Cruz worked on behalf of victims of violence in New York City, after being one herself. Thirty years ago, she was repeatedly harassed and sexually assaulted by co-workers at at a nursing home in Brooklyn.

“I was very angry. Very angry,” Cruz told Vanity Fair in 2017 in a profile to promote the Netflix film, The Death and Life of Marsha P. Johnson. On that day in 1996, four women grabbed at her breasts and crotch and hurled slurs at her. She said the attack shattered her as she navigated the world as a woman.

“The worst part of it is that I couldn’t feel the ground beneath me.” It was so bad that one day she started bringing knife to work, for both protection and to be ready to fight back, but decided against committing violence herself. A friend referred her to the New York City Anti-Violence Project.

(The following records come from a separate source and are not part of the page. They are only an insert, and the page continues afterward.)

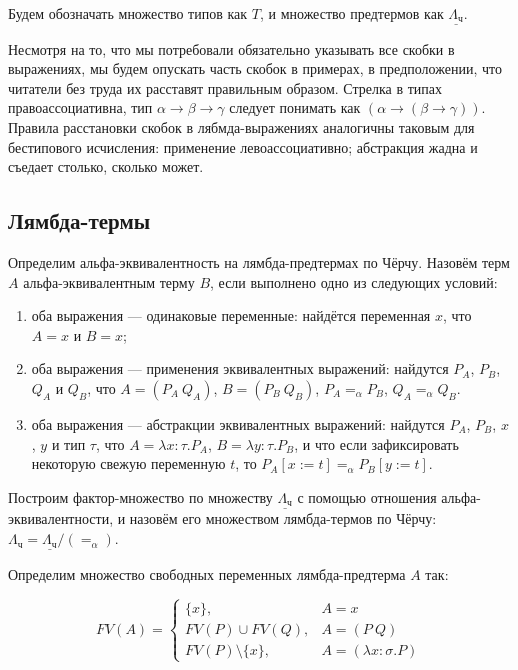\documentclass[10pt,a4paper,oneside]{article}
\begin{document}
Будем обозначать множество типов как $T$, и множество предтермов как $\underline{\Lambda_\texttt{ч}}$.

Несмотря на то, что мы потребовали обязательно указывать все скобки в выражениях, мы будем опускать
часть скобок в примерах, в предположении, что читатели без труда их расставят правильным образом.
Стрелка в типах правоассоциативна, тип $\alpha\rightarrow\beta\rightarrow\gamma$ следует
понимать как $(\alpha\rightarrow(\beta\rightarrow\gamma))$.
Правила расстановки скобок в лябмда-выражениях аналогичны таковым для бестипового исчисления: 
применение левоассоциативно; абстракция жадна и съедает столько, сколько может.

\subsection{Лямбда-термы}

Определим альфа-эквивалентность на лямбда-предтермах по Чёрчу.
Назовём терм $A$ альфа-эквивалентным терму $B$, если выполнено одно из следующих условий:

\begin{enumerate}
\item оба выражения --- одинаковые переменные: найдётся переменная $x$, что $A = x$ и $B = x$;
\item оба выражения --- применения эквивалентных выражений: найдутся $P_A$, $P_B$, $Q_A$ и $Q_B$, что
             $A = (P_A\ Q_A)$, $B = (P_B\ Q_B)$, $P_A =_\alpha P_B$, $Q_A =_\alpha Q_B$.
\item оба выражения --- абстракции эквивалентных выражений:
             найдутся $P_A$, $P_B$, $x$, $y$ и тип $\tau$, что $A = \lambda x: \tau.P_A$,
             $B = \lambda y: \tau.P_B$, и что если зафиксировать некоторую свежую переменную
             $t$, то $P_A[x := t] =_\alpha P_B[y := t]$.
\end{enumerate}

Построим фактор-множество по множеству $\underline{\Lambda_\texttt{ч}}$ с помощью отношения
альфа-эквивалентности, и назовём его множеством лямбда-термов по 
Чёрчу: $\Lambda_\texttt{ч} = \underline{\Lambda_\texttt{ч}}/(=_\alpha)$.

Определим множество свободных переменных лямбда-предтерма $A$ так:

$$FV(A) = \left\{ \begin{array}{ll} 
       \{x\}, & A = x \\
       FV(P)\cup FV(Q), & A = (P\ Q) \\
       FV(P)\setminus \{x\}, & A = (\lambda x:\sigma.P)            
\end{array}  \right.$$
\end{document}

Not only did she find support there, the organization helped her file police reports. That led to protests outside the nursing home, as the New York Daily News reported in 1997, and the arrests of two of the four co-workers. They were convicted of harassment in one of the first trials in New York State in which someone was held legally accountable for anti-trans violence.

Christine Quinn, who later became the first female and first openly gay speaker of the New York City Council, took her on as a volunteer and eventually hired her at the NYCAVP's front desk and hotline.

Cruz spent 17 years at the nonprofit, helping others, and focused especially on domestic abuse. But as The New York Times reported, her role there and in the LGBTQ+ community was known far beyond her official title.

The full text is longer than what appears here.